<<<<
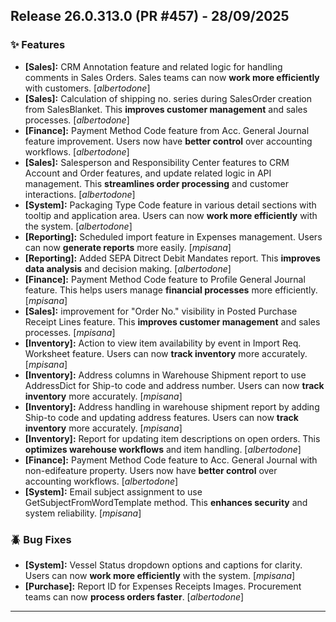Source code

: ## Release 26.0.313.0 (PR #457) - 28/09/2025
### ✨ Features
  * **[Sales]:** CRM Annotation feature and related logic for handling comments in Sales Orders. Sales teams can now **work more efficiently** with customers. [*albertodone*]
  * **[Sales]:** Calculation of shipping no. series during SalesOrder creation from SalesBlanket. This **improves customer management** and sales processes. [*albertodone*]
  * **[Finance]:** Payment Method Code feature from Acc. General Journal feature improvement. Users now have **better control** over accounting workflows. [*albertodone*]
  * **[Sales]:** Salesperson and Responsibility Center features to CRM Account and Order features, and update related logic in API management. This **streamlines order processing** and customer interactions. [*albertodone*]
  * **[System]:** Packaging Type Code feature in various detail sections with tooltip and application area. Users can now **work more efficiently** with the system. [*albertodone*]
  * **[Reporting]:** Scheduled import feature in Expenses management. Users can now **generate reports** more easily. [*mpisana*]
  * **[Reporting]:** Added SEPA Ditrect Debit Mandates report. This **improves data analysis** and decision making. [*albertodone*]
  * **[Finance]:** Payment Method Code feature to Profile General Journal feature. This helps users manage **financial processes** more efficiently. [*mpisana*]
  * **[Sales]:** improvement for "Order No." visibility in Posted Purchase Receipt Lines feature. This **improves customer management** and sales processes. [*mpisana*]
  * **[Inventory]:** Action to view item availability by event in Import Req. Worksheet feature. Users can now **track inventory** more accurately. [*mpisana*]
  * **[Inventory]:** Address columns in Warehouse Shipment report to use AddressDict for Ship-to code and address number. Users can now **track inventory** more accurately. [*mpisana*]
  * **[Inventory]:** Address handling in warehouse shipment report by adding Ship-to code and updating address features. Users can now **track inventory** more accurately. [*mpisana*]
  * **[Inventory]:** Report for updating item descriptions on open orders. This **optimizes warehouse workflows** and item handling. [*albertodone*]
  * **[Finance]:** Payment Method Code feature to Acc. General Journal with non-edifeature property. Users now have **better control** over accounting workflows. [*albertodone*]
  * **[System]:** Email subject assignment to use GetSubjectFromWordTemplate method. This **enhances security** and system reliability. [*mpisana*]

### 🪲 Bug Fixes
  * **[System]:** Vessel Status dropdown options and captions for clarity. Users can now **work more efficiently** with the system. [*mpisana*]
  * **[Purchase]:** Report ID for Expenses Receipts Images. Procurement teams can now **process orders faster**. [*albertodone*]

---


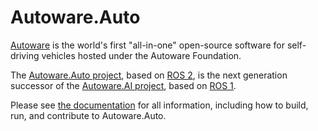 # Autoware.Auto

[Autoware](https://www.autoware.org/) is the world's first "all-in-one" open-source software for self-driving vehicles hosted under the Autoware Foundation.

The [Autoware.Auto project](https://www.autoware.auto/), based on [ROS 2](https://docs.ros.org/en/foxy/), is the next generation successor of the [Autoware.AI project](https://www.autoware.ai/), based on [ROS 1](http://wiki.ros.org/Documentation).

Please see [the documentation](https://autowarefoundation.gitlab.io/autoware.auto/AutowareAuto/) for all information, including how to build, run, and contribute to Autoware.Auto.
 
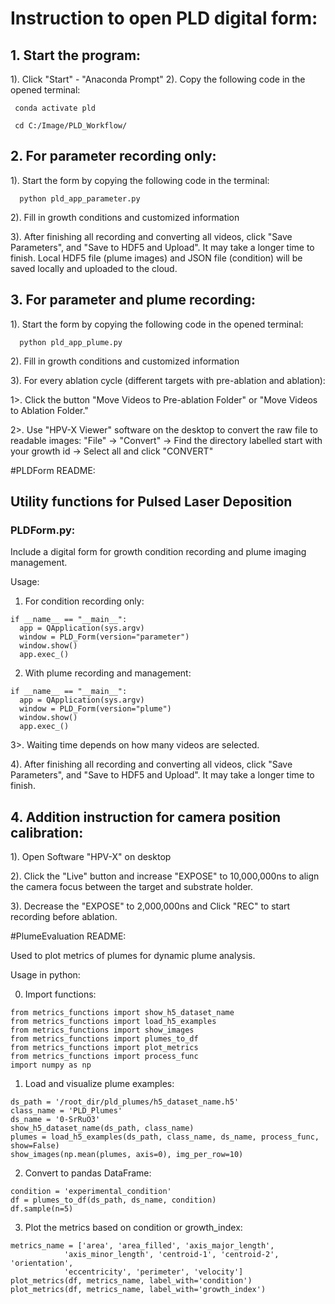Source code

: # Instruction to open PLD digital form:

## 1. Start the program:
  1). Click "Start" - "Anaconda Prompt"
  2). Copy the following code in the opened terminal:
     
     conda activate pld
     
     cd C:/Image/PLD_Workflow/
  
## 2. For parameter recording only: 

1). Start the form by copying the following code in the terminal:

      python pld_app_parameter.py
      
2). Fill in growth conditions and customized information

3). After finishing all recording and converting all videos, click "Save Parameters", and "Save to HDF5 and Upload". It may take a longer time to finish. Local HDF5 file (plume images) and JSON file (condition) will be saved locally and uploaded to the cloud.
     
     
## 3. For parameter and plume recording: 
  
1). Start the form by copying the following code in the opened terminal:

      python pld_app_plume.py
      
2). Fill in growth conditions and customized information

3). For every ablation cycle (different targets with pre-ablation and ablation):

  1>. Click the button "Move Videos to Pre-ablation Folder" or "Move Videos to Ablation Folder."

  2>. Use "HPV-X Viewer" software on the desktop to convert the raw file to readable images: 
"File" -> "Convert" -> Find the directory labelled start with your growth id -> Select all and click "CONVERT" 




#PLDForm README:
## Utility functions for Pulsed Laser Deposition

### PLDForm.py: 

  Include a digital form for growth condition recording and plume imaging management.

  Usage: 

  1. For condition recording only: 
    
    if __name__ == "__main__":
      app = QApplication(sys.argv)
      window = PLD_Form(version="parameter")
      window.show()
      app.exec_()

  2. With plume recording and management: 
  
    if __name__ == "__main__":
      app = QApplication(sys.argv)
      window = PLD_Form(version="plume")
      window.show()
      app.exec_()
      


  3>. Waiting time depends on how many videos are selected.

4). After finishing all recording and converting all videos, click "Save Parameters", and "Save to HDF5 and Upload". It may take a longer time to finish.


## 4. Addition instruction for camera position calibration:

1). Open Software "HPV-X" on desktop

2). Click the "Live" button and increase "EXPOSE" to 10,000,000ns to align the camera focus between the target and substrate holder.

3). Decrease the "EXPOSE" to 2,000,000ns and Click "REC" to start recording before ablation.


#PlumeEvaluation README:

Used to plot metrics of plumes for dynamic plume analysis.

Usage in python: 
  
  0. Import functions:

    from metrics_functions import show_h5_dataset_name
    from metrics_functions import load_h5_examples
    from metrics_functions import show_images
    from metrics_functions import plumes_to_df
    from metrics_functions import plot_metrics
    from metrics_functions import process_func
    import numpy as np

  1. Load and visualize plume examples: 
  
    ds_path = '/root_dir/pld_plumes/h5_dataset_name.h5'
    class_name = 'PLD_Plumes'
    ds_name = '0-SrRuO3'
    show_h5_dataset_name(ds_path, class_name)
    plumes = load_h5_examples(ds_path, class_name, ds_name, process_func, show=False)
    show_images(np.mean(plumes, axis=0), img_per_row=10)

  2. Convert to pandas DataFrame: 

    condition = 'experimental_condition'
    df = plumes_to_df(ds_path, ds_name, condition)
    df.sample(n=5)

  3. Plot the metrics based on condition or growth_index: 
  
    metrics_name = ['area', 'area_filled', 'axis_major_length', 
                'axis_minor_length', 'centroid-1', 'centroid-2', 'orientation', 
                'eccentricity', 'perimeter', 'velocity'] 
    plot_metrics(df, metrics_name, label_with='condition')
    plot_metrics(df, metrics_name, label_with='growth_index')    
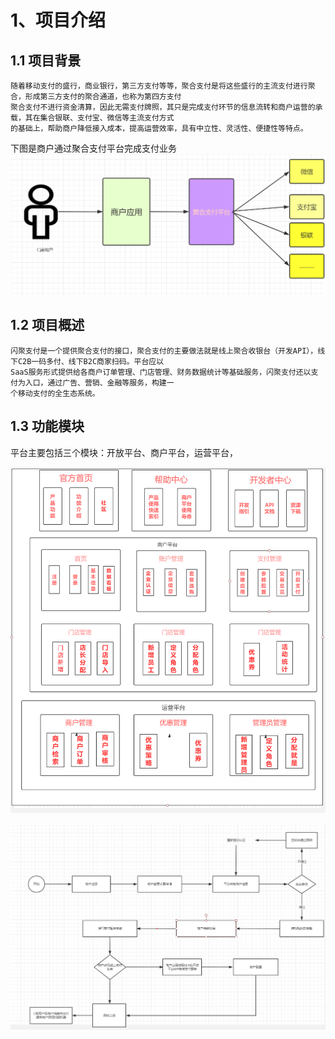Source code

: # 1、项目介绍
## 1.1 项目背景
    随着移动支付的盛行，商业银行，第三方支付等等，聚合支付是将这些盛行的主流支付进行聚合，形成第三方支付的聚合通道，也称为第四方支付
    聚合支付不进行资金清算，因此无需支付牌照，其只是完成支付环节的信息流转和商户运营的承载，其在集合银联、支付宝、微信等主流支付方式
    的基础上，帮助商户降低接入成本，提高运营效率，具有中立性、灵活性、便捷性等特点。
  下图是商户通过聚合支付平台完成支付业务 
![](/img/商户通过聚合支付平台图.png)
     
## 1.2 项目概述
    闪聚支付是一个提供聚合支付的接口，聚合支付的主要做法就是线上聚合收银台（开发API），线下C2B一码多付、线下B2C商家扫码。平台应以
    SaaS服务形式提供给各商户订单管理、门店管理、财务数据统计等基础服务，闪聚支付还以支付为入口，通过广告、营销、金融等服务，构建一
    个移动支付的全生态系统。
## 1.3 功能模块
   平台主要包括三个模块：开放平台、商户平台，运营平台， 

![](/img/模块图.png)
   
![](/img/项目流程图.png)
    
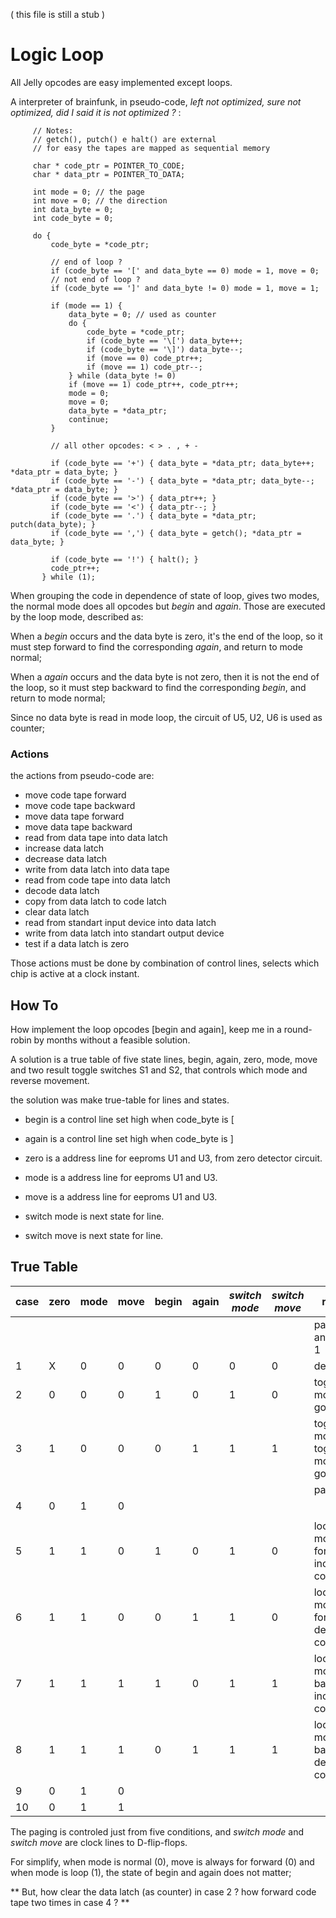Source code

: 
( this file is still a stub ) 

# Logic Loop

All Jelly opcodes are easy implemented except loops. 

A interpreter of brainfunk, in pseudo-code, _left not optimized, sure not optimized, did I said it is not optimized ?_ :

         // Notes:
         // getch(), putch() e halt() are external
         // for easy the tapes are mapped as sequential memory
         
         char * code_ptr = POINTER_TO_CODE;
         char * data_ptr = POINTER_TO_DATA;
         
         int mode = 0; // the page
         int move = 0; // the direction
         int data_byte = 0;
         int code_byte = 0;
         
         do {
             code_byte = *code_ptr;
             
             // end of loop ?
             if (code_byte == '[' and data_byte == 0) mode = 1, move = 0;
             // not end of loop ?
             if (code_byte == ']' and data_byte != 0) mode = 1, move = 1;
            
             if (mode == 1) { 
                 data_byte = 0; // used as counter
                 do {
                     code_byte = *code_ptr;
                     if (code_byte == '\[') data_byte++;
                     if (code_byte == '\]') data_byte--;
                     if (move == 0) code_ptr++;
                     if (move == 1) code_ptr--;
                 } while (data_byte != 0)
                 if (move == 1) code_ptr++, code_ptr++;
                 mode = 0;
                 move = 0;
                 data_byte = *data_ptr;
                 continue;
             }
             
             // all other opcodes: < > . , + -
             
             if (code_byte == '+') { data_byte = *data_ptr; data_byte++; *data_ptr = data_byte; }
             if (code_byte == '-') { data_byte = *data_ptr; data_byte--; *data_ptr = data_byte; }
             if (code_byte == '>') { data_ptr++; }
             if (code_byte == '<') { data_ptr--; }
             if (code_byte == '.') { data_byte = *data_ptr; putch(data_byte); }
             if (code_byte == ',') { data_byte = getch(); *data_ptr = data_byte; }

             if (code_byte == '!') { halt(); }
             code_ptr++;
           } while (1);

                    
When grouping the code in dependence of state of loop, gives two modes, the normal mode does all opcodes but _begin_ and _again_. Those are executed by the loop mode, described as: 

When a _begin_ occurs and the data byte is zero, it's the end of the loop, so it must step forward to find the corresponding _again_, and return to mode normal;

When a _again_ occurs and the data byte is not zero, then it is not the end of the loop, so it must step backward to find the corresponding _begin_, and return to mode normal;

Since no data byte is read in mode loop, the circuit of U5, U2, U6 is used as counter;

### Actions 

the actions from pseudo-code are:

- move code tape forward
- move code tape backward
- move data tape forward
- move data tape backward
- read from data tape into data latch
- increase data latch
- decrease data latch
- write from data latch into data tape
- read from code tape into data latch
- decode data latch
- copy from data latch to code latch
- clear data latch
- read from standart input device into data latch
- write from data latch into standart output device
- test if a data latch is zero

Those actions must be done by combination of control lines, selects which chip is active at a clock instant.

## How To

How implement the loop opcodes \[begin and again\], keep me in a round-robin by months without a feasible solution.

A solution is a true table of five state lines, begin, again, zero, mode, move and two result toggle switches S1 and S2, that controls which mode and reverse movement.

the solution was make true-table for lines and states.

- begin is a control line set high when code_byte is [

- again is a control line set high when code_byte is ]

- zero is a address line for eeproms U1 and U3, from zero detector circuit. 

- mode is a address line for eeproms U1 and U3.

- move is a address line for eeproms U1 and U3.

- switch mode is next state for line.

- switch move is next state for line.

## True Table

   | case | zero | mode | move | begin | again | _switch mode_ | _switch move_ | results |
   | --- | --- | --- | --- | --- | --- | --- | --- | --- |
   | | | | | | | | | page 0 and page 1 | 
   | 1 | X | 0 | 0 | 0 | 0 | 0 | 0 | default |
   | 2 | 0 | 0 | 0 | 1 | 0 | 1 | 0 | toggle mode, goto 5 |
   | 3 | 1 | 0 | 0 | 0 | 1 | 1 | 1 | toggle mode, toggle move, goto 7  |
   | | | | | | | | | page 2 | 
   | 4 | 0 | 1 | 0 | | | | | 
   | | | | | | | | | | 
   | 5 | 1 | 1 | 0 | 1 | 0 | 1 | 0 | loop mode, forward, increase counter |
   | 6 | 1 | 1 | 0 | 0 | 1 | 1 | 0 | loop mode, forward, decrease counter |
   | 7 | 1 | 1 | 1 | 1 | 0 | 1 | 1 | loop mode, backward, increase counter |
   | 8 | 1 | 1 | 1 | 0 | 1 | 1 | 1 | loop mode, backward, decrease counter |
   | 9 | 0 | 1 | 0 |  |  |  |
   | 10 | 0 | 1 | 1 |  |  |  |
   
The paging is controled just from five conditions, and _switch mode_ and _switch move_ are clock lines to D-flip-flops.

For simplify, when mode is normal (0), move is always for forward (0) and when mode is loop (1), the state of begin and again does not matter;

** But, how clear the data latch (as counter) in case 2 ? how forward code tape two times in case 4 ? **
>>>>
Copy out, from the material above, each line where the word "Upload" is present.

3). After finishing all recording and converting all videos, click "Save Parameters", and "Save to HDF5 and Upload". It may take a longer time to finish. Local HDF5 file (plume images) and JSON file (condition) will be saved locally and uploaded to the cloud.
4). After finishing all recording and converting all videos, click "Save Parameters", and "Save to HDF5 and Upload". It may take a longer time to finish.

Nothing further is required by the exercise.